*** Opening Listed records ***
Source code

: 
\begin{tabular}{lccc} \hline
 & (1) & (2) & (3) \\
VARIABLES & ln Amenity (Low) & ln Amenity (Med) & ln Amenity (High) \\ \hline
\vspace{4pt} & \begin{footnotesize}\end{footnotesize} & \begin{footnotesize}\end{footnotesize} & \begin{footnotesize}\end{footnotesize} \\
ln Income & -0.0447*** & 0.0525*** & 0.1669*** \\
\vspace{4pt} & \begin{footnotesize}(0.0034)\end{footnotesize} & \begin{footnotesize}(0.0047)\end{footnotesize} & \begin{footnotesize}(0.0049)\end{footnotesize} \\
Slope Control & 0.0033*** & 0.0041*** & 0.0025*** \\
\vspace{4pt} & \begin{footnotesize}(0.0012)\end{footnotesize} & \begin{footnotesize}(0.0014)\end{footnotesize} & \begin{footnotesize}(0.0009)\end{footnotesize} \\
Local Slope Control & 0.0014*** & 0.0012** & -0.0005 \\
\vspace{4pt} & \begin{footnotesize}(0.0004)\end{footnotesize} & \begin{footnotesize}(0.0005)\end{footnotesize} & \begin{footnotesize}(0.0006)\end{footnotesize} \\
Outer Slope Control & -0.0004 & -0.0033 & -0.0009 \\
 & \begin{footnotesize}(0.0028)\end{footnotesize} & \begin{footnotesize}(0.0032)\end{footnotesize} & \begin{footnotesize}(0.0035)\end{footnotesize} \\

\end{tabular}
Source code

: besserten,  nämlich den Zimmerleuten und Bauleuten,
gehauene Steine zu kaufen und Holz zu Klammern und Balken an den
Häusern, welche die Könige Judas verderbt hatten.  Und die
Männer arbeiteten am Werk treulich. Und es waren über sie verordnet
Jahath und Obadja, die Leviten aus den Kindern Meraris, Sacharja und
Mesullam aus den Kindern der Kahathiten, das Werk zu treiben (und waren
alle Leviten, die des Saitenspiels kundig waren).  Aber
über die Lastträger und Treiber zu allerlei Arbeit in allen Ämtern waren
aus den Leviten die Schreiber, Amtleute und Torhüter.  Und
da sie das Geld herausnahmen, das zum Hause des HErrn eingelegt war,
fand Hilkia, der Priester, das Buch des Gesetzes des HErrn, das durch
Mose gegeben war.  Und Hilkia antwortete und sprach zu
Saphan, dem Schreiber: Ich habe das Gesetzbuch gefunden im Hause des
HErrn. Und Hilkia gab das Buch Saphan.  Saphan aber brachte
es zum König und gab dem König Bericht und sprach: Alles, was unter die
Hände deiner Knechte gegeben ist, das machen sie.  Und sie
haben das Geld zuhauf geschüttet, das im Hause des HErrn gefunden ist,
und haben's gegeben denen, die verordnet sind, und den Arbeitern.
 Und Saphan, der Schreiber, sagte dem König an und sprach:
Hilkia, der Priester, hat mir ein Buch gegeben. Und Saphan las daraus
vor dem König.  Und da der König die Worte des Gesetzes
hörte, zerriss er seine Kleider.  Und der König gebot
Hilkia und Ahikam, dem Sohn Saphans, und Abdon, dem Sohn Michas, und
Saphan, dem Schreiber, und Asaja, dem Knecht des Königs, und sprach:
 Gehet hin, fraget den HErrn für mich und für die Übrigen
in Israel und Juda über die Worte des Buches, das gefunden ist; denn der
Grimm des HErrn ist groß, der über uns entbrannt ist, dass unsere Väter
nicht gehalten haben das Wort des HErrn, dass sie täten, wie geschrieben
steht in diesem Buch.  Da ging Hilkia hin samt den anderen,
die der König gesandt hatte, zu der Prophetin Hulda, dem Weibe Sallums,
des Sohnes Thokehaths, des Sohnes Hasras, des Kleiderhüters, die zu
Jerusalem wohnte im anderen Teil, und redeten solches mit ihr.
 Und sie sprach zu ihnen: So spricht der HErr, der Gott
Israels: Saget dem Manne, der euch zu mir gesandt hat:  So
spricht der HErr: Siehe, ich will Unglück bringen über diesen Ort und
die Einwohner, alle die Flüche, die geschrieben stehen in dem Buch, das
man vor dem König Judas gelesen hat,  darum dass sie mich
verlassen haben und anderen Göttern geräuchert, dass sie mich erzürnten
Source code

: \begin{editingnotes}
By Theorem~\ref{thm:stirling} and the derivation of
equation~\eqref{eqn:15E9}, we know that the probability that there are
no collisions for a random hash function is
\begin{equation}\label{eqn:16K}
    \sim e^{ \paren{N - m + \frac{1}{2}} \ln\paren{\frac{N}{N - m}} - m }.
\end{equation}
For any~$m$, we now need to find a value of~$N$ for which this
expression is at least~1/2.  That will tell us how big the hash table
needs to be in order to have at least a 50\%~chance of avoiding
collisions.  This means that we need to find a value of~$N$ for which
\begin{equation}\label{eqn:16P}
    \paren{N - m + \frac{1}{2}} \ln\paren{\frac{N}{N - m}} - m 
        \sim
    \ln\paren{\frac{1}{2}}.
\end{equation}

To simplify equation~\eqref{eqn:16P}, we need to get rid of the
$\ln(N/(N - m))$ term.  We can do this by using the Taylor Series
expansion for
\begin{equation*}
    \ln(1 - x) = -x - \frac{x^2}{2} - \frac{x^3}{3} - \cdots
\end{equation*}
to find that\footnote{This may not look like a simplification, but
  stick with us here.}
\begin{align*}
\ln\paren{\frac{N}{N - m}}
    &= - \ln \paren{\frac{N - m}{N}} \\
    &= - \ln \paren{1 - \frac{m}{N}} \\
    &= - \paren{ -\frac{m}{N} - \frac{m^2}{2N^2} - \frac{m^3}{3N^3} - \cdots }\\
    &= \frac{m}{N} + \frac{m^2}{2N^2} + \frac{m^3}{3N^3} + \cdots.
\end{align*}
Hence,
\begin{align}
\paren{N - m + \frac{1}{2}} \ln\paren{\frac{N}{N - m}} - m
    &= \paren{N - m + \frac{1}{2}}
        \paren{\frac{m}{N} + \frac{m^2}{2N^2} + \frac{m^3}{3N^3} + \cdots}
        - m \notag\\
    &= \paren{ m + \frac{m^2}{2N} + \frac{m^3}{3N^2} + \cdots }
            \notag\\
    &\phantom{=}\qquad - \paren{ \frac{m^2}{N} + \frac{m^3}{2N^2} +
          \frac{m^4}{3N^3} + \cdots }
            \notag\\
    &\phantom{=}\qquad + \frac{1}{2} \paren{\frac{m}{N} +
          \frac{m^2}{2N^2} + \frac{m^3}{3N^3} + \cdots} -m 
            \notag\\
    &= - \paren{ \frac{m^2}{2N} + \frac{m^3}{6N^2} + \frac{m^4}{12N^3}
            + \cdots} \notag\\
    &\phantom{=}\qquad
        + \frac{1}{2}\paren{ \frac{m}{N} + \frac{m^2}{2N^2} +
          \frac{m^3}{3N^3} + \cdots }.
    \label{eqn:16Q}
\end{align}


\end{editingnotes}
*** Closing Listed records ***
▶ _Task to carry out_
Total lines holding "Schreiber" in the records: report this figure alone.

▶ _Task result_
4